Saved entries
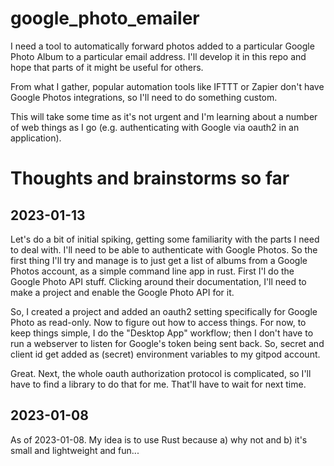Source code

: # google_photo_emailer
I need a tool to automatically forward photos added to a particular Google Photo Album to a particular email address. I'll develop it in this repo and hope that parts of it might be useful for others. 

From what I gather, popular automation tools like IFTTT or Zapier don't have Google Photos integrations, so I'll need to do something custom.

This will take some time as it's not urgent and I'm learning about a number of web things as I go (e.g. authenticating with Google via oauth2 in an application).

# Thoughts and brainstorms so far
## 2023-01-13
Let's do a bit of initial spiking, getting some familiarity with the parts I need to deal with. I'll need to be able to authenticate with Google Photos. So the first thing I'll try and manage is to just get a list of albums from a 
Google Photos account, as a simple command line app in rust. First I'l do the Google Photo API stuff. Clicking around their documentation, I'll need to make a project and enable the Google Photo API for it.

So, I created a project and added an oauth2 setting specifically for Google Photo as read-only. Now to figure out how to access things. For now, to keep things simple, I do the "Desktop App" workflow; then I don't have to run a webserver to listen for Google's token being sent back. So, secret and client id get added as (secret) environment variables to my gitpod account.

Great. Next, the whole oauth authorization protocol is complicated, so I'll have to find a library to do that for me. That'll have to wait for next time.

## 2023-01-08
As of 2023-01-08. My idea is to use Rust because a) why not and b) it's small and lightweight and fun...
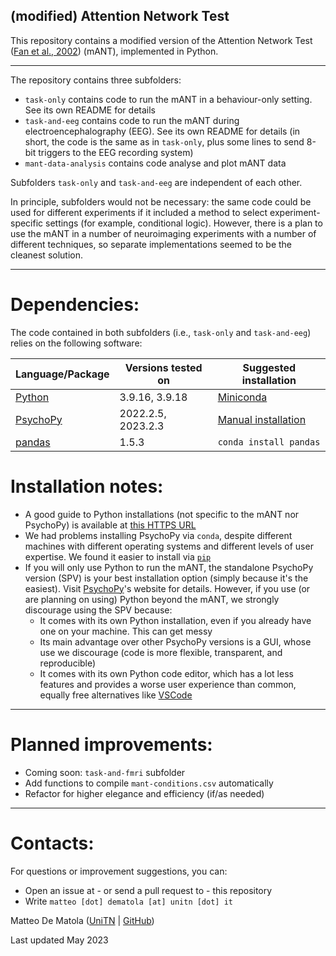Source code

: ## (modified) Attention Network Test ##

This repository contains a modified version of the Attention Network Test ([Fan et al., 2002](https://direct.mit.edu/jocn/article-abstract/14/3/340/3628/Testing-the-Efficiency-and-Independence-of)) (mANT), implemented in Python. 

---

The repository contains three subfolders:
- `task-only` contains code to run the mANT in a behaviour-only setting. See its own README for details
- `task-and-eeg` contains code to run the mANT during electroencephalography (EEG). See its own README for details (in short, the code is the same as in `task-only`, plus some lines to send 8-bit triggers to the EEG recording system)
- `mant-data-analysis` contains code analyse and plot mANT data 

Subfolders `task-only` and `task-and-eeg` are independent of each other. 

In principle, subfolders would not be necessary: the same code could be used for different experiments if it included a method to select experiment-specific settings (for example, conditional logic). However, there is a plan to use the mANT in a number of neuroimaging experiments with a number of different techniques, so separate implementations seemed to be the cleanest solution.     

---

# **Dependencies:**

The code contained in both subfolders (i.e., `task-only` and `task-and-eeg`) relies on the following software:

| Language/Package | Versions tested on | Suggested installation |
|------------------|-------------------|------------------------|
|[Python](https://www.python.org/) | 3.9.16, 3.9.18     | [Miniconda](https://docs.conda.io/projects/miniconda/en/latest/) |
|[PsychoPy](https://psychopy.org/) | 2022.2.5, 2023.2.3 | [Manual installation](https://www.psychopy.org/download.html#manual-installations) |
|[pandas](https://pandas.pydata.org/) | 1.5.3           | `conda install pandas`                                                             |

# **Installation notes:**

- A good guide to Python installations (not specific to the mANT nor PsychoPy) is available at [this HTTPS URL](https://github.com/vigji/python-cimec/blob/main/python-installation.md)
- We had problems installing PsychoPy via `conda`, despite different machines with different operating systems and different levels of user expertise. We found it easier to install via [`pip`](https://pip.pypa.io/en/stable/)
- If you will only use Python to run the mANT, the standalone PsychoPy version (SPV) is your best installation option (simply because it's the easiest). Visit [PsychoPy](https://psychopy.org/)'s website for details. However, if you use (or are planning on using) Python beyond the mANT, we strongly discourage using the SPV because:
    - It comes with its own Python installation, even if you already have one on your machine. This can get messy
    - Its main advantage over other PsychoPy versions is a GUI, whose use we discourage (code is more flexible, transparent, and reproducible)
    - It comes with its own Python code editor, which has a lot less features and provides a worse user experience than common, equally free alternatives like [VSCode](https://code.visualstudio.com/)

---

# **Planned improvements:**

- Coming soon: `task-and-fmri` subfolder
- Add functions to compile `mant-conditions.csv` automatically 
- Refactor for higher elegance and efficiency (if/as needed)

--- 

# **Contacts:**

For questions or improvement suggestions, you can:
- Open an issue at - or send a pull request to - this repository
- Write `matteo [dot] dematola [at] unitn [dot] it`

Matteo De Matola ([UniTN](https://webapps.unitn.it/du/en/Persona/PER0247884/Pubblicazioni) | [GitHub](https://github.com/matteo-d-m))

Last updated May 2023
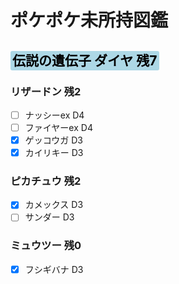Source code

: # ポケポケ未所持図鑑
<!--
Highlight code
<span style="background:BGcolor;color:TXcolor;border-radius:3px;padding:3px;">
</span>
--->
## <span style="background: lightblue;color:black;border-radius:3px;padding:3px;">伝説の遺伝子 ダイヤ 残7</span>

### リザードン 残2
- [ ] ナッシーex D4
- [ ] ファイヤーex D4
- [x] ゲッコウガ D3
- [x] カイリキー D3

### ピカチュウ 残2
- [x] カメックス D3
- [ ] サンダー D3

### ミュウツー 残0
- [x] フシギバナ D3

What the task asks ▸
Repeat every line of the data above exactly, but drop the pictures.

Answer for this exercise ▸
Source code

: # google_photo_emailer
I need a tool to automatically forward photos added to a particular Google Photo Album to a particular email address. I'll develop it in this repo and hope that parts of it might be useful for others. 

From what I gather, popular automation tools like IFTTT or Zapier don't have Google Photos integrations, so I'll need to do something custom.

This will take some time as it's not urgent and I'm learning about a number of web things as I go (e.g. authenticating with Google via oauth2 in an application).

# Thoughts and brainstorms so far
## 2023-01-13
Let's do a bit of initial spiking, getting some familiarity with the parts I need to deal with. I'll need to be able to authenticate with Google Photos. So the first thing I'll try and manage is to just get a list of albums from a 
Google Photos account, as a simple command line app in rust. First I'l do the Google Photo API stuff. Clicking around their documentation, I'll need to make a project and enable the Google Photo API for it.

So, I created a project and added an oauth2 setting specifically for Google Photo as read-only. Now to figure out how to access things. For now, to keep things simple, I do the "Desktop App" workflow; then I don't have to run a webserver to listen for Google's token being sent back. So, secret and client id get added as (secret) environment variables to my gitpod account.

Great. Next, the whole oauth authorization protocol is complicated, so I'll have to find a library to do that for me. That'll have to wait for next time.

## 2023-01-08
As of 2023-01-08. My idea is to use Rust because a) why not and b) it's small and lightweight and fun...
Source code

: ## (modified) Attention Network Test ##

This repository contains a modified version of the Attention Network Test ([Fan et al., 2002](https://direct.mit.edu/jocn/article-abstract/14/3/340/3628/Testing-the-Efficiency-and-Independence-of)) (mANT), implemented in Python. 

---

The repository contains three subfolders:
- `task-only` contains code to run the mANT in a behaviour-only setting. See its own README for details
- `task-and-eeg` contains code to run the mANT during electroencephalography (EEG). See its own README for details (in short, the code is the same as in `task-only`, plus some lines to send 8-bit triggers to the EEG recording system)
- `mant-data-analysis` contains code analyse and plot mANT data 

Subfolders `task-only` and `task-and-eeg` are independent of each other. 

In principle, subfolders would not be necessary: the same code could be used for different experiments if it included a method to select experiment-specific settings (for example, conditional logic). However, there is a plan to use the mANT in a number of neuroimaging experiments with a number of different techniques, so separate implementations seemed to be the cleanest solution.     

---

# **Dependencies:**

The code contained in both subfolders (i.e., `task-only` and `task-and-eeg`) relies on the following software:

| Language/Package | Versions tested on | Suggested installation |
|------------------|-------------------|------------------------|
|[Python](https://www.python.org/) | 3.9.16, 3.9.18     | [Miniconda](https://docs.conda.io/projects/miniconda/en/latest/) |
|[PsychoPy](https://psychopy.org/) | 2022.2.5, 2023.2.3 | [Manual installation](https://www.psychopy.org/download.html#manual-installations) |
|[pandas](https://pandas.pydata.org/) | 1.5.3           | `conda install pandas`                                                             |

# **Installation notes:**

- A good guide to Python installations (not specific to the mANT nor PsychoPy) is available at [this HTTPS URL](https://github.com/vigji/python-cimec/blob/main/python-installation.md)
- We had problems installing PsychoPy via `conda`, despite different machines with different operating systems and different levels of user expertise. We found it easier to install via [`pip`](https://pip.pypa.io/en/stable/)
- If you will only use Python to run the mANT, the standalone PsychoPy version (SPV) is your best installation option (simply because it's the easiest). Visit [PsychoPy](https://psychopy.org/)'s website for details. However, if you use (or are planning on using) Python beyond the mANT, we strongly discourage using the SPV because:
    - It comes with its own Python installation, even if you already have one on your machine. This can get messy
    - Its main advantage over other PsychoPy versions is a GUI, whose use we discourage (code is more flexible, transparent, and reproducible)
    - It comes with its own Python code editor, which has a lot less features and provides a worse user experience than common, equally free alternatives like [VSCode](https://code.visualstudio.com/)

---

# **Planned improvements:**

- Coming soon: `task-and-fmri` subfolder
- Add functions to compile `mant-conditions.csv` automatically 
- Refactor for higher elegance and efficiency (if/as needed)

--- 

# **Contacts:**

For questions or improvement suggestions, you can:
- Open an issue at - or send a pull request to - this repository
- Write `matteo [dot] dematola [at] unitn [dot] it`

Matteo De Matola ([UniTN](https://webapps.unitn.it/du/en/Persona/PER0247884/Pubblicazioni) | [GitHub](https://github.com/matteo-d-m))

Last updated May 2023
Source code

: # ポケポケ未所持図鑑
<!--
Highlight code
<span style="background:BGcolor;color:TXcolor;border-radius:3px;padding:3px;">
</span>
--->
## <span style="background: lightblue;color:black;border-radius:3px;padding:3px;">伝説の遺伝子 ダイヤ 残7</span>

### リザードン 残2
- [ ] ナッシーex D4
- [ ] ファイヤーex D4
- [x] ゲッコウガ D3
- [x] カイリキー D3

### ピカチュウ 残2
- [x] カメックス D3
- [ ] サンダー D3

### ミュウツー 残0
- [x] フシギバナ D3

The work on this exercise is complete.